The IFPA authorizes two separate causes of action to enforce the statutory scheme—one a State action brought by the Commissioner of Banking and Insurance, and the other a private civil action brought by insurers damaged as the result of a violation of any provision of the IFPA. The IFPA authorizes an insurance company to pursue compensatory and treble damages against a violator. The insurance companies sought various forms of relief: payment of compensatory damages, treble damages, and attorneys’ fees under the IFPA; a determination of its legal rights that allegedly fraudulent benefits did not have to be paid; disgorgement of benefits paid; and constructive trusts and equitable liens on the defendants’ assets.
The Superior Court, Law Division, Union County, granted the insurance companies’ motion to withdraw their jury-trial demand and denied the defendants’ request for a trial by jury. The trial court determined that, in an action arising under the IFPA, neither the statutory scheme nor the New Jersey Constitution granted a civil defendant the right to a jury trial. The Superior Court, Appellate Division, affirmed.

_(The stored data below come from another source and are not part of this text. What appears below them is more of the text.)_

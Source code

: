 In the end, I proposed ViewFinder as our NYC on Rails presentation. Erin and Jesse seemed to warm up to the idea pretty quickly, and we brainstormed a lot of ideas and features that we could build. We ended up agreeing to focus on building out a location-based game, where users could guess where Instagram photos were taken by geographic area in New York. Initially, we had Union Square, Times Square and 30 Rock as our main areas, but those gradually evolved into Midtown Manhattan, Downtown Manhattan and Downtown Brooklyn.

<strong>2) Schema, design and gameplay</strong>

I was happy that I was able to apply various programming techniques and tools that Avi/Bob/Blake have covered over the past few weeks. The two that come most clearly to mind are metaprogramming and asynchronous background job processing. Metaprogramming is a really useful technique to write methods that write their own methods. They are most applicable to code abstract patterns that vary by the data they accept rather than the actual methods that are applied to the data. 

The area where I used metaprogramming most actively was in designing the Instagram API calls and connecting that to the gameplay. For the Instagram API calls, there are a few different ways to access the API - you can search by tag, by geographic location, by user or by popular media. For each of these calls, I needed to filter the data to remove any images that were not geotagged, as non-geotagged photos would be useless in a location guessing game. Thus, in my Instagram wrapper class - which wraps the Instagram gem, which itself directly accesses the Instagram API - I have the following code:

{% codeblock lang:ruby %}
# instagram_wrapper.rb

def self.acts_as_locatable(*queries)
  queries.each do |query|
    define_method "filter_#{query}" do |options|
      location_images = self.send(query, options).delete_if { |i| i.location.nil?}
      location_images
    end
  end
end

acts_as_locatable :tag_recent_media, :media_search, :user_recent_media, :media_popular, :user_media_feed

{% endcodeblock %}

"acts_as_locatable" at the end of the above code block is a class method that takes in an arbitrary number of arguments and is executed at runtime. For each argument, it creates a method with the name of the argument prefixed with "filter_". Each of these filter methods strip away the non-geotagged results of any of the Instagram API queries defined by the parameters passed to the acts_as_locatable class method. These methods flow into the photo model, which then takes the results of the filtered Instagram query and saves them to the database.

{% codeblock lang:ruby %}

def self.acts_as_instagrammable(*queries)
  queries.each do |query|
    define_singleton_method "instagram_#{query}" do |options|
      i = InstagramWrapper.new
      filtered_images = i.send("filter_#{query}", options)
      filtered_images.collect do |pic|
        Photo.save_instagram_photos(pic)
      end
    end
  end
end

The Supreme Court of New Jersey reversed and remanded. The court held that a civil defendant sued by an insurance company for violating the IFPA has a state constitutional right to trial by jury.
A New Jersey civil defendant sued by an insurance company for violating the IFPA has a state constitutional right to trial by jury. Specifically, the state constitutional right to a civil jury trial provided by Article I, Paragraph 9 of the New Jersey Constitution applied to private-action claims seeking compensatory and punitive damages under the IFPA. Under New Jersey’s constitutional jurisprudence, the right to a jury trial applies to causes of action—even statutory causes of action—that sound in law rather than equity. In determining whether the jury-trial right applies to a statutory cause of action, courts assess whether the grant of a jury trial is consistent with New Jersey’s common-law tradition. The court noted that the relief available—compensatory damages, treble damages, and attorneys’ fees—was legal in nature, rather than equitable in nature. The court also noted that the IFPA cause of action resembled a cause of action for common-law fraud, as the only element of a claim for common-law fraud absent from an IFPA claim was reliance by the plaintiff on the false statement. The court remanded the case to the trial court to allow the defendants to exercise their right to a jury trial.
The Supreme Court of New Jersey reversed the trial court’s denial of the defendants’ request for a trial by jury.
See: Allstate New Jersey Ins. Co. v. Lajara, 2015 WL 4276162 (N.J., Jul. 16, 2015) (not designated for publication).